Instrumenting the async engine directly. Passing the AsyncEngine object to instrument(engine=...) patches nothing useful because the Core execution events fire on the inner synchronous engine. No spans appear and no error is raised. Always pass engine.sync_engine.

Interpolating values into SQL text. Building statements with f-strings folds literals into db.statement, so each distinct value produces a distinct span name and the trace backend's cardinality budget explodes. Use bound parameters so the captured statement and span name stay stable, the same discipline used when managing span attributes to keep traces queryable. For broader context flow across coroutines, see context propagation and baggage.

Blocking the loop with a synchronous engine. Mixing a plain create_engine and synchronous Session into an async service blocks the event loop for the duration of every query, so the query span records its real duration but every other coroutine stalls behind it and unrelated spans inflate. The trace shows healthy database spans alongside mysteriously slow neighbors. Use create_async_engine with an async driver throughout, and keep blocking database libraries off the loop, the same rule that governs all I/O in async tracing patterns.

Instrumenting after the engine is built without re-binding. Calling SQLAlchemyInstrumentor().instrument() after the engine already opened connections, or initializing the TracerProvider after engine creation, binds the listeners to a NoOpTracer so spans never appear. Always set the provider first, then create the engine, then instrument its sync_engine, in that order.

Frequently Asked Questions

Why do I instrument engine.sync_engine instead of the async engine?

SQLAlchemyInstrumentor hooks the synchronous Core execution events that the async engine drives underneath. The async engine wraps a real synchronous engine exposed as the sync_engine attribute, so passing that object lets the instrumentation patch the layer where statements actually run.
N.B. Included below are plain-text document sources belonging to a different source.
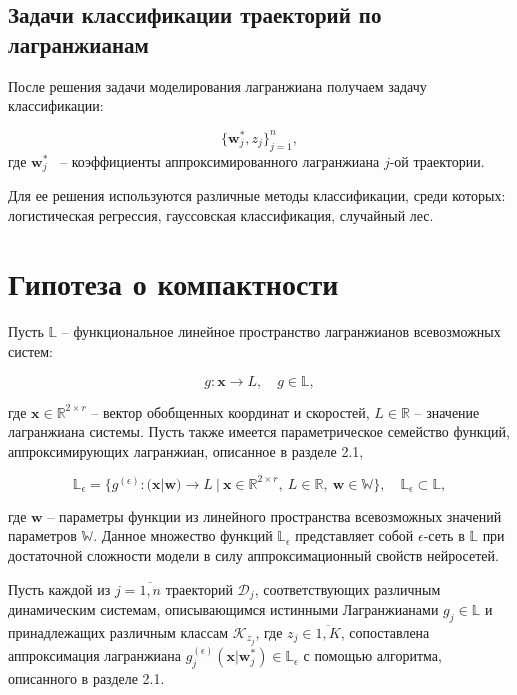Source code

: \documentclass[12pt, twoside]{article}
\begin{document}
    \subsection{Задачи классификации траекторий по лагранжианам}

        После решения задачи моделирования лагранжиана получаем задачу классификации:

        $$\{\textbf{w}^*_j, z_j\}_{j=1}^n,$$
        где $\textbf{w}^*_j$ ~-- коэффициенты аппроксимированного лагранжиана $j$-ой траектории.
    
        Для ее решения используются различные методы классификации, среди которых: логистическая регрессия, гауссовская классификация, случайный лес.

\section{Гипотеза о компактности}




Пусть $\mathbb{L}$ -- функциональное линейное пространство лагранжианов всевозможных систем:

$$g: \mathbf{x} \to L, \quad g \in \mathbb{L},$$ 

\noindent
где $\mathbf{x} \in \mathbb{R}^{2 \times r}$ -- вектор обобщенных координат и скоростей, $L \in \mathbb{R}$ -- значение лагранжиана системы. Пусть также имеется  параметрическое семейство функций, аппроксимирующих лагранжиан, описанное в разделе 2.1,

$$\mathbb{L}_{\epsilon} = \{ g^{(\epsilon)} \colon (\mathbf{x} | \mathbf{w}) \to L \ | \ \mathbf{x} \in \mathbb{R}^{2 \times r}, \  L \in \mathbb{R},  
   \  \mathbf{w} \in \mathbb{W} \}, \quad \mathbb{L}_{\epsilon} \subset \mathbb{L},$$

\noindent
где $\mathbf{w}$ -- параметры функции из линейного пространства всевозможных значений параметров $\mathbb{W}$. Данное множество функций $\mathbb{L}_{\epsilon}$ представляет собой $\epsilon$-сеть в $\mathbb{L}$ при достаточной сложности модели в силу аппроксимационный свойств нейросетей.

Пусть каждой из $j = \overline{1, n}$ траекторий $\mathcal{D}_j$, соответствующих различным динамическим системам, описывающимся истинными Лагранжианами $g_j \in \mathbb{L}$ и принадлежащих различным классам $\mathcal{K}_{z_j}$, где $z_j \in \overline{1, K}$, сопоставлена аппроксимация лагранжиана $g_j^{(\epsilon)}(\mathbf{x}|\mathbf{w}_j^*) \in \mathbb{L}_{\epsilon}$ с помощью алгоритма, описанного в разделе 2.1. 
\newline
\end{document}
Does enable_commenter slow down my queries?

The overhead is a short string concatenation appended to each statement before execution. It is negligible relative to network and query time, but it does change the SQL text, so review it against any prepared-statement caching or query-fingerprinting tooling first.

Why do my database spans have thousands of distinct names?

By default the span name derives from the operation and table, but literal values folded into the statement can explode cardinality. Use bound parameters rather than f-string interpolation so the captured db.statement stays parameterized and the span names stay stable.

Can one SQLAlchemyInstrumentor call cover multiple engines?

Call instrument_engine once per engine you want traced, passing each engine's sync_engine. A global instrument() call patches the Engine class broadly, but per-engine instrumentation is the supported path for async engines.

How do I spot an N+1 query problem from the traces?

Look for a parent span that contains a long run of sibling query spans with near-identical db.statement values differing only in a bound parameter. A request that fires one SELECT per row of a prior result, rather than a single joined or batched query, is the classic N+1 pattern, and the span fan-out under the request makes it obvious in the trace timeline.